Acceptance of single-arm trials that use real-world data is increasing among regulators, said Channa Debruyne, global clinical development lead, late-stage and LCM oncology, at Servier. As an example, Bavencio (avelumab), co-developed by Merck KGaA and Pfizer, was granted accelerated approval by the FDA and EMA for treating metastatic Merkel cell carcinoma based on data from a single-arm trial in 2017.
The quality of the data being fed into synthetic control arms is crucial, explained Debruyne. Therefore, standardised and robust methods of data collection and storage are required to ensure high quality real-world datasets.

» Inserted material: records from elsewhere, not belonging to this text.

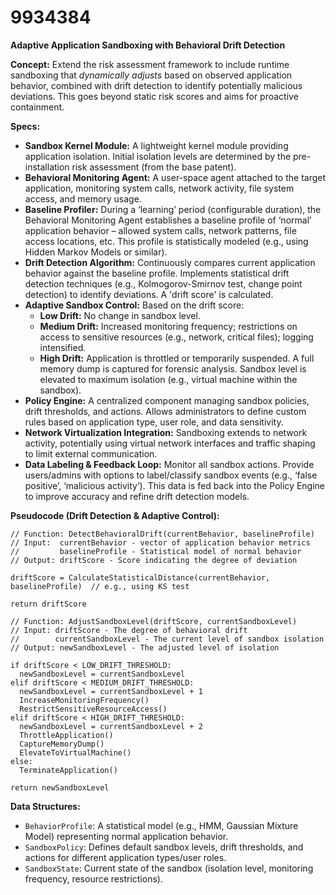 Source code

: # 9934384

**Adaptive Application Sandboxing with Behavioral Drift Detection**

**Concept:** Extend the risk assessment framework to include runtime sandboxing that *dynamically adjusts* based on observed application behavior, combined with drift detection to identify potentially malicious deviations. This goes beyond static risk scores and aims for proactive containment.

**Specs:**

*   **Sandbox Kernel Module:** A lightweight kernel module providing application isolation. Initial isolation levels are determined by the pre-installation risk assessment (from the base patent).
*   **Behavioral Monitoring Agent:** A user-space agent attached to the target application, monitoring system calls, network activity, file system access, and memory usage.
*   **Baseline Profiler:** During a ‘learning’ period (configurable duration), the Behavioral Monitoring Agent establishes a baseline profile of ‘normal’ application behavior – allowed system calls, network patterns, file access locations, etc. This profile is statistically modeled (e.g., using Hidden Markov Models or similar).
*   **Drift Detection Algorithm:** Continuously compares current application behavior against the baseline profile. Implements statistical drift detection techniques (e.g., Kolmogorov-Smirnov test, change point detection) to identify deviations. A 'drift score' is calculated.
*   **Adaptive Sandbox Control:** Based on the drift score:
    *   **Low Drift:** No change in sandbox level.
    *   **Medium Drift:** Increased monitoring frequency; restrictions on access to sensitive resources (e.g., network, critical files); logging intensified.
    *   **High Drift:** Application is throttled or temporarily suspended. A full memory dump is captured for forensic analysis. Sandbox level is elevated to maximum isolation (e.g., virtual machine within the sandbox).
*   **Policy Engine:** A centralized component managing sandbox policies, drift thresholds, and actions. Allows administrators to define custom rules based on application type, user role, and data sensitivity.
*   **Network Virtualization Integration:** Sandboxing extends to network activity, potentially using virtual network interfaces and traffic shaping to limit external communication.
*   **Data Labeling & Feedback Loop:**  Monitor all sandbox actions. Provide users/admins with options to label/classify sandbox events (e.g., ‘false positive’, ‘malicious activity’). This data is fed back into the Policy Engine to improve accuracy and refine drift detection models.

**Pseudocode (Drift Detection & Adaptive Control):**

```
// Function: DetectBehavioralDrift(currentBehavior, baselineProfile)
// Input:  currentBehavior - vector of application behavior metrics
//         baselineProfile - Statistical model of normal behavior
// Output: driftScore - Score indicating the degree of deviation

driftScore = CalculateStatisticalDistance(currentBehavior, baselineProfile)  // e.g., using KS test

return driftScore

// Function: AdjustSandboxLevel(driftScore, currentSandboxLevel)
// Input: driftScore - The degree of behavioral drift
//        currentSandboxLevel - The current level of sandbox isolation
// Output: newSandboxLevel - The adjusted level of isolation

if driftScore < LOW_DRIFT_THRESHOLD:
  newSandboxLevel = currentSandboxLevel
elif driftScore < MEDIUM_DRIFT_THRESHOLD:
  newSandboxLevel = currentSandboxLevel + 1
  IncreaseMonitoringFrequency()
  RestrictSensitiveResourceAccess()
elif driftScore < HIGH_DRIFT_THRESHOLD:
  newSandboxLevel = currentSandboxLevel + 2
  ThrottleApplication()
  CaptureMemoryDump()
  ElevateToVirtualMachine()
else:
  TerminateApplication()

return newSandboxLevel
```

**Data Structures:**

*   `BehaviorProfile`: A statistical model (e.g., HMM, Gaussian Mixture Model) representing normal application behavior.
*   `SandboxPolicy`:  Defines default sandbox levels, drift thresholds, and actions for different application types/user roles.
*   `SandboxState`: Current state of the sandbox (isolation level, monitoring frequency, resource restrictions). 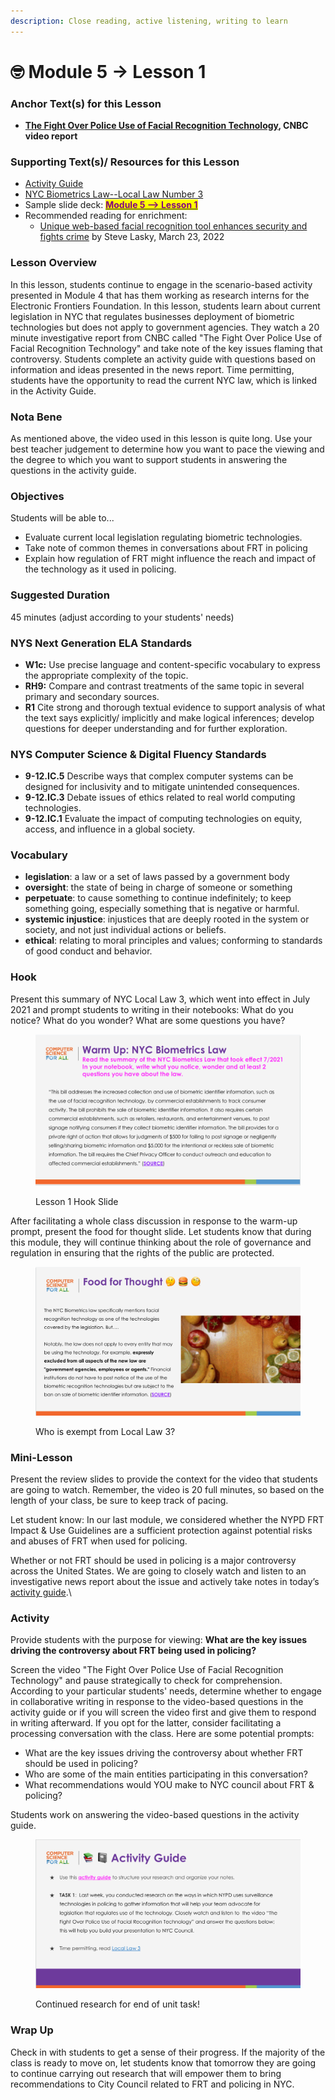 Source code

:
 ```yaml
---
description: Close reading, active listening, writing to learn
---
```


# 🤓 Module 5 -> Lesson 1



### Anchor Text(s) for this Lesson

* [**The Fight Over Police Use of Facial Recognition Technology**](https://youtu.be/oCwEYi\_JjEQhttps:/youtu.be/oCwEYi\_JjEQ)**, CNBC video report**

### Supporting Text(s)/ Resources for this Lesson

* [Activity Guide](https://docs.google.com/document/d/16b38jy69mudHBT2862ae3lASpElJuhSuR6lL2qTblE0/edit?usp=sharing)
* [NYC Biometrics Law--Local Law Number 3](https://legistar.council.nyc.gov/View.ashx?M=F\&ID=9201325\&GUID=9DDC9332-8A8B-425C-AEF0-5E3F03F9FF74)
* Sample slide deck: [<mark style="color:purple;">**Module 5 --> Lesson 1**</mark> ](https://docs.google.com/presentation/d/1BpnGvw\_F-cnT5zJjoR3KrTbnU8ObPg7SqQEeHQXY4p8/copy)
* Recommended reading for enrichment:
  * [Unique web-based facial recognition tool enhances security and fights crime](https://www.securityinfowatch.com/access-identity/biometrics/facial-recognition-solutions/article/21261325/unique-webbased-facial-recognition-tool-enhances-security-and-fights-crime) by Steve Lasky, March 23, 2022

### Lesson Overview

In this lesson, students continue to engage in the scenario-based activity presented in Module 4 that has them working as research interns for the Electronic Frontiers Foundation. In this lesson, students learn about current legislation in NYC that regulates businesses deployment of biometric technologies but does not apply to government agencies. They watch a 20 minute investigative report from CNBC called "The Fight Over Police Use of Facial Recognition Technology" and take note of the key issues flaming that controversy. Students complete an activity guide with questions based on information and ideas presented in the news report. Time permitting, students have the opportunity to read the current NYC law, which is linked in the Activity Guide.

### Nota Bene

As mentioned above, the video used in this lesson is quite long. Use your best teacher judgement to determine how you want to pace the viewing and the degree to which you want to support students in answering the questions in the activity guide.&#x20;

### Objectives

Students will be able to...

* Evaluate current local legislation regulating biometric technologies.&#x20;
* Take note of common themes in conversations about FRT in policing
* Explain how regulation of FRT might influence the reach and impact of the technology as it used in policing.

### Suggested Duration

45 minutes (adjust according to your students' needs)

### NYS Next Generation ELA Standards

* **W1c:**  Use precise language and content-specific vocabulary to express the appropriate complexity of the topic.
* **RH9:** Compare and contrast treatments of the same topic in several primary and secondary sources.
* **R1** Cite strong and thorough textual evidence to support analysis of what the text says explicitly/ implicitly and make logical inferences; develop questions for deeper understanding and for further exploration.

### NYS Computer Science & Digital Fluency Standards

* **9-12.IC.5**  Describe ways that complex computer systems can be designed for inclusivity and to mitigate unintended consequences.
* **9-12.IC.3** Debate issues of ethics related to real world computing technologies.
* **9-12.IC.1** Evaluate the impact of computing technologies on equity, access, and influence in a global society.

### Vocabulary

* **legislation**: a law or a set of laws passed by a government body
* **oversight**: the state of being in charge of someone or something
* **perpetuate**: to cause something to continue indefinitely; to keep something going, especially something that is negative or harmful.
* **systemic injustice**: injustices that are deeply rooted in the system or society, and not just individual actions or beliefs.
* **ethical**: relating to moral principles and values; conforming to standards of good conduct and behavior.

### Hook

Present this summary of NYC Local Law 3, which went into effect in July 2021 and prompt students to writing in their notebooks: What do you notice? What do you wonder? What are some questions you have?&#x20;

<figure><img src="../../.gitbook/assets/Screen Shot 2023-03-03 at 2.21.27 PM.png" alt=""><figcaption><p>Lesson 1 Hook Slide</p></figcaption></figure>

After facilitating a whole class discussion in response to the warm-up prompt, present the food for thought slide. Let students know that during this module, they will continue thinking about the role of governance and regulation in ensuring that the rights of the public are protected.&#x20;

<figure><img src="../../.gitbook/assets/Screen Shot 2023-03-03 at 2.23.58 PM.png" alt=""><figcaption><p>Who is exempt from Local Law 3?</p></figcaption></figure>

### Mini-Lesson

Present the review slides to provide the context for the video that students are going to watch. Remember, the video is 20 full minutes, so based on the length of your class, be sure to keep track of pacing.&#x20;

Let student know: In our last module, we considered whether the NYPD FRT Impact & Use Guidelines are a sufficient protection against potential risks and abuses of FRT when used for policing.

Whether or not FRT should be used in policing is a major controversy across the United States. We are going to closely watch and listen to an investigative news report about the issue and actively take notes in today’s [activity guide](https://docs.google.com/document/d/16b38jy69mudHBT2862ae3lASpElJuhSuR6lL2qTblE0/copy).\


### Activity

Provide students with the purpose for viewing: **What are the key issues driving the controversy about FRT being used in policing?**&#x20;

Screen the video "The Fight Over Police Use of Facial Recognition Technology" and pause strategically to check for comprehension. According to your particular students' needs, determine whether to engage in collaborative writing in response to the video-based questions in the activity guide or if you will screen the video first and give them to respond in writing afterward. If you opt for the latter, consider facilitating a processing conversation with the class. Here are some potential prompts:

* What are the key issues driving the controversy about whether FRT should be used in policing?
* Who are some of the main entities participating in this conversation?
* What recommendations would YOU make to NYC council about FRT & policing?

Students work on answering the video-based questions in the activity guide.

<figure><img src="../../.gitbook/assets/Screen Shot 2023-03-03 at 2.33.37 PM.png" alt=""><figcaption><p>Continued research for end of unit task!</p></figcaption></figure>

### Wrap Up

Check in with students to get a sense of their progress. If the majority of the class is ready to move on, let students know that tomorrow they are going to continue carrying out research that will empower them to bring recommendations to City Council related to FRT and policing in NYC.
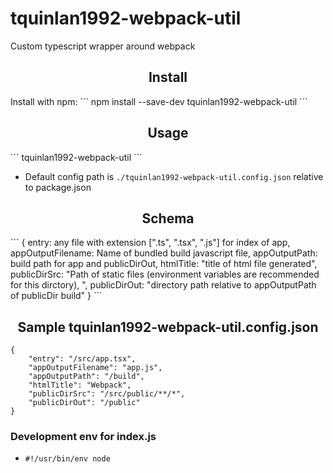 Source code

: # tquinlan1992-webpack-util

Custom typescript wrapper around webpack

<h2 align="center">Install</h2>
Install with npm:
```
npm install --save-dev tquinlan1992-webpack-util
```

<h2 align="center">Usage</h2>
```
tquinlan1992-webpack-util
```

- Default config path is ```./tquinlan1992-webpack-util.config.json``` relative to package.json


<h2 align="center">Schema</h2>
```
{
    entry: any file with extension [".ts", ".tsx", ".js"] for index of app,
    appOutputFilename: Name of bundled build javascript file,
    appOutputPath: build path for app and publicDirOut,
    htmlTitle: "title of html file generated",
    publicDirSrc: "Path of static files (environment variables are recommended for this dirctory),
    ",
    publicDirOut: "directory path relative to appOutputPath of publicDir build"
}
```

<h2 align="center">Sample tquinlan1992-webpack-util.config.json</h2>

```
{
    "entry": "/src/app.tsx",
    "appOutputFilename": "app.js",
    "appOutputPath": "/build",
    "htmlTitle": "Webpack",
    "publicDirSrc": "/src/public/**/*",
    "publicDirOut": "/public"
}
```

### Development env for index.js
- ```#!/usr/bin/env node```

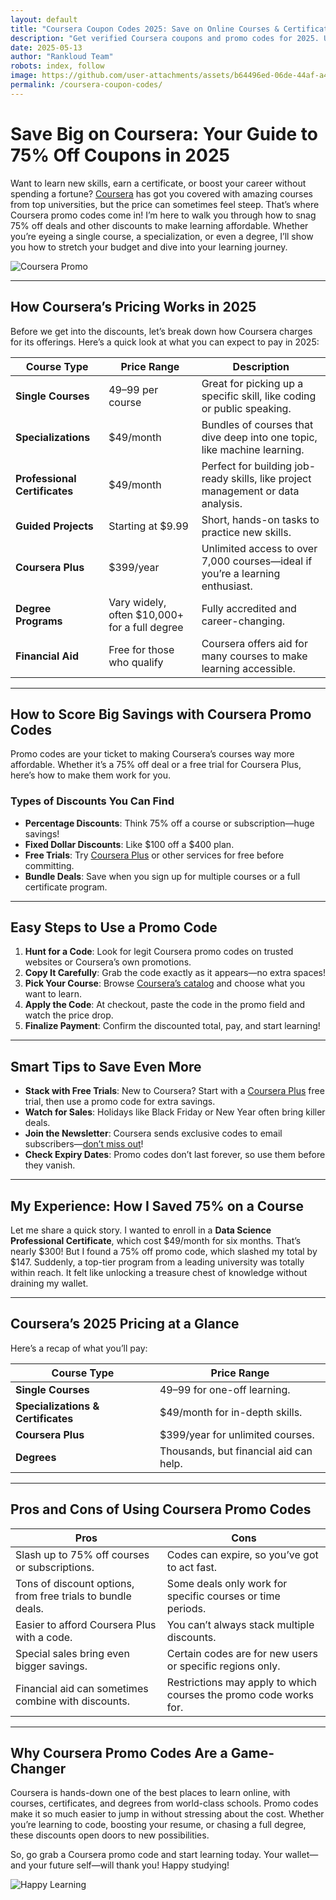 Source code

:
 ```yaml
---
layout: default
title: "Coursera Coupon Codes 2025: Save on Online Courses & Certifications"
description: "Get verified Coursera coupons and promo codes for 2025. Unlock huge discounts on the best courses at Coursera!"
date: 2025-05-13
author: "Rankloud Team"
robots: index, follow
image: https://github.com/user-attachments/assets/b64496ed-06de-44af-a4c4-103522070026
permalink: /coursera-coupon-codes/
---
```

# Save Big on Coursera: Your Guide to 75% Off Coupons in 2025

Want to learn new skills, earn a certificate, or boost your career without spending a fortune? [Coursera](https://www.coursera.org/) has got you covered with amazing courses from top universities, but the price can sometimes feel steep. That’s where Coursera promo codes come in! I’m here to walk you through how to snag 75% off deals and other discounts to make learning affordable. Whether you’re eyeing a single course, a specialization, or even a degree, I’ll show you how to stretch your budget and dive into your learning journey.

![Coursera Promo](https://via.placeholder.com/600x300?text=Save+Big+on+Coursera) 

---

## How Coursera’s Pricing Works in 2025

Before we get into the discounts, let’s break down how Coursera charges for its offerings. Here’s a quick look at what you can expect to pay in 2025:

| **Course Type**                     | **Price Range**                        | **Description**                                         |
|-------------------------------------|----------------------------------------|---------------------------------------------------------|
| **Single Courses**                  | $49–$99 per course                     | Great for picking up a specific skill, like coding or public speaking. |
| **Specializations**                 | $49/month                              | Bundles of courses that dive deep into one topic, like machine learning. |
| **Professional Certificates**       | $49/month                              | Perfect for building job-ready skills, like project management or data analysis. |
| **Guided Projects**                 | Starting at $9.99                      | Short, hands-on tasks to practice new skills.             |
| **Coursera Plus**                   | $399/year                              | Unlimited access to over 7,000 courses—ideal if you’re a learning enthusiast. |
| **Degree Programs**                 | Vary widely, often $10,000+ for a full degree | Fully accredited and career-changing. |
| **Financial Aid**                   | Free for those who qualify             | Coursera offers aid for many courses to make learning accessible. |

---

## How to Score Big Savings with Coursera Promo Codes

Promo codes are your ticket to making Coursera’s courses way more affordable. Whether it’s a 75% off deal or a free trial for Coursera Plus, here’s how to make them work for you.

### Types of Discounts You Can Find

- **Percentage Discounts**: Think 75% off a course or subscription—huge savings!
- **Fixed Dollar Discounts**: Like $100 off a $400 plan.
- **Free Trials**: Try [Coursera Plus](https://www.coursera.org/plus) or other services for free before committing.
- **Bundle Deals**: Save when you sign up for multiple courses or a full certificate program.

---

## Easy Steps to Use a Promo Code

1. **Hunt for a Code**: Look for legit Coursera promo codes on trusted websites or Coursera’s own promotions.
2. **Copy It Carefully**: Grab the code exactly as it appears—no extra spaces!
3. **Pick Your Course**: Browse [Coursera’s catalog](https://www.coursera.org/courses) and choose what you want to learn.
4. **Apply the Code**: At checkout, paste the code in the promo field and watch the price drop.
5. **Finalize Payment**: Confirm the discounted total, pay, and start learning!

---

## Smart Tips to Save Even More

- **Stack with Free Trials**: New to Coursera? Start with a [Coursera Plus](https://www.coursera.org/plus) free trial, then use a promo code for extra savings.
- **Watch for Sales**: Holidays like Black Friday or New Year often bring killer deals.
- **Join the Newsletter**: Coursera sends exclusive codes to email subscribers—[don’t miss out](https://www.coursera.org/)!
- **Check Expiry Dates**: Promo codes don’t last forever, so use them before they vanish.

---

## My Experience: How I Saved 75% on a Course

Let me share a quick story. I wanted to enroll in a **Data Science Professional Certificate**, which cost $49/month for six months. That’s nearly $300! But I found a 75% off promo code, which slashed my total by $147. Suddenly, a top-tier program from a leading university was totally within reach. It felt like unlocking a treasure chest of knowledge without draining my wallet.

---

## Coursera’s 2025 Pricing at a Glance

Here’s a recap of what you’ll pay:

| **Course Type**                     | **Price Range**                        |
|-------------------------------------|----------------------------------------|
| **Single Courses**                  | $49–$99 for one-off learning.          |
| **Specializations & Certificates**  | $49/month for in-depth skills.         |
| **Coursera Plus**                   | $399/year for unlimited courses.      |
| **Degrees**                         | Thousands, but financial aid can help.|

---

## Pros and Cons of Using Coursera Promo Codes

| **Pros**                                             | **Cons**                                                 |
|------------------------------------------------------|----------------------------------------------------------|
| Slash up to 75% off courses or subscriptions.        | Codes can expire, so you’ve got to act fast.             |
| Tons of discount options, from free trials to bundle deals. | Some deals only work for specific courses or time periods. |
| Easier to afford Coursera Plus with a code.          | You can’t always stack multiple discounts.              |
| Special sales bring even bigger savings.             | Certain codes are for new users or specific regions only. |
| Financial aid can sometimes combine with discounts.  | Restrictions may apply to which courses the promo code works for. |

---

## Why Coursera Promo Codes Are a Game-Changer

Coursera is hands-down one of the best places to learn online, with courses, certificates, and degrees from world-class schools. Promo codes make it so much easier to jump in without stressing about the cost. Whether you’re learning to code, boosting your resume, or chasing a full degree, these discounts open doors to new possibilities.

So, go grab a Coursera promo code and start learning today. Your wallet—and your future self—will thank you! Happy studying!

![Happy Learning](https://via.placeholder.com/600x300?text=Happy+Learning+on+Coursera)
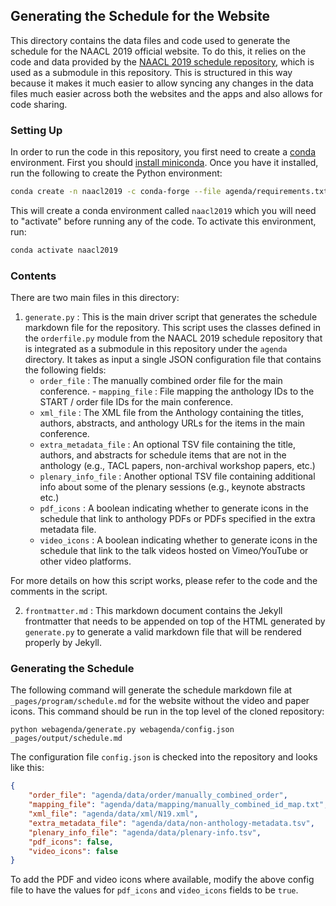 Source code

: ## Generating the Schedule for the Website

This directory contains the data files and code used to generate the schedule for the NAACL 2019 official website. To do this, it relies on the code and data provided by the [NAACL 2019 schedule repository](https://github.com/naacl-org/naacl-schedule-2019), which is used as a submodule in this repository. This is structured in this way because it makes it much easier to allow syncing any changes in the data files much easier across both the websites and the apps and also allows for code sharing.

### Setting Up

In order to run the code in this repository, you first need to create a [conda](https://conda.io/en/latest/) environment. First you should [install miniconda](https://conda.io/en/latest/miniconda.html). Once you have it installed, run the following to create the Python environment:

```bash
conda create -n naacl2019 -c conda-forge --file agenda/requirements.txt
```

This will create a conda environment called `naacl2019` which you will need to "activate" before running any of the code. To activate this environment, run:

```bash
conda activate naacl2019
```

### Contents 

There are two main files in this directory:

1. `generate.py` : This is the main driver script that generates the schedule markdown file for the repository. This script uses the classes defined in the `orderfile.py` module from the NAACL 2019 schedule repository that is integrated as a submodule in this repository under the `agenda` directory. It takes as input a single JSON configuration file that contains the following fields:
    - `order_file` : The manually combined order file for the main conference. - `mapping_file` : File mapping the anthology IDs to the START / order file IDs for the main conference.
    - `xml_file` : The XML file from the Anthology containing the titles, authors, abstracts, and anthology URLs for the items in the main conference.
    - `extra_metadata_file` : An optional TSV file containing the title, authors, and abstracts for schedule items that are not in the anthology (e.g., TACL papers, non-archival workshop papers, etc.)
    - `plenary_info_file` : Another optional TSV file containing additional info about some of the plenary sessions (e.g., keynote abstracts etc.)
    - `pdf_icons` : A boolean indicating whether to generate icons in the schedule that link to anthology PDFs or PDFs specified in the extra metadata file.
    - `video_icons` : A boolean indicating whether to generate icons in the schedule that link to the talk videos hosted on Vimeo/YouTube or other video platforms.

For more details on how this script works, please refer to the code and the comments in the script.

2. `frontmatter.md` : This markdown document contains the Jekyll frontmatter that needs to be appended on top of the HTML generated by `generate.py` to generate a valid markdown file that will be rendered properly by Jekyll.


### Generating the Schedule

The following command will generate the schedule markdown file at `_pages/program/schedule.md` for the website without the video and paper icons. This command should be run in the top level of the cloned repository:

```
python webagenda/generate.py webagenda/config.json _pages/output/schedule.md
```

The configuration file `config.json` is checked into the repository and looks like this:

```json
{
    "order_file": "agenda/data/order/manually_combined_order",
    "mapping_file": "agenda/data/mapping/manually_combined_id_map.txt",
    "xml_file": "agenda/data/xml/N19.xml",
    "extra_metadata_file": "agenda/data/non-anthology-metadata.tsv",
    "plenary_info_file": "agenda/data/plenary-info.tsv",
    "pdf_icons": false,
    "video_icons": false
}
```

To add the PDF and video icons where available, modify the above config file to have the values for `pdf_icons` and `video_icons` fields to be `true`.  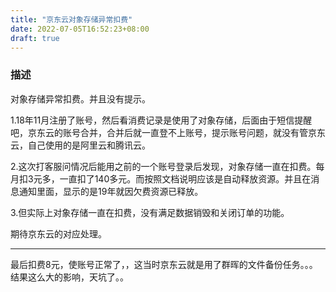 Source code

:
 ```yaml
---
title: "京东云对象存储异常扣费"
date: 2022-07-05T16:52:23+08:00
draft: true
---
```


### 描述

对象存储异常扣费。并且没有提示。

1.18年11月注册了账号，然后看消费记录是使用了对象存储，后面由于短信提醒吧，京东云的账号合并，合并后就一直登不上账号，提示账号问题，就没有管京东云，自己使用的是阿里云和腾讯云。

2.这次打客服问情况后能用之前的一个账号登录后发现，对象存储一直在扣费。每月扣3元多，一直扣了140多元。而按照文档说明应该是自动释放资源。并且在消息通知里面，显示的是19年就因欠费资源已释放。

3.但实际上对象存储一直在扣费，没有满足数据销毁和关闭订单的功能。



期待京东云的对应处理。

---------------

最后扣费8元，使账号正常了，，这当时京东云就是用了群晖的文件备份任务。。。结果这么大的影响，天坑了。。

To generate sufficient datasets, multiple registries with different parameters will need to be harmonised, which will be one of the biggest challenges for effective implementation, Debruyne added. This will require close collaboration between key stakeholders, and strengthening of partnerships between clinicians, researchers, non-profit organisations, regulatory bodies, patient associations and industry, she said.
Another major barrier is access to data needed to create synthetic control arms, said Clara Cali Mella, data strategy lead at Bayer. She said that “the data is there,” but some challenges lie in navigating complex data protection laws. Further, Mella called on more countries to embrace the sharing of anonymised patient data, providing Finland as an example, which she said could be a game changer for rare diseases.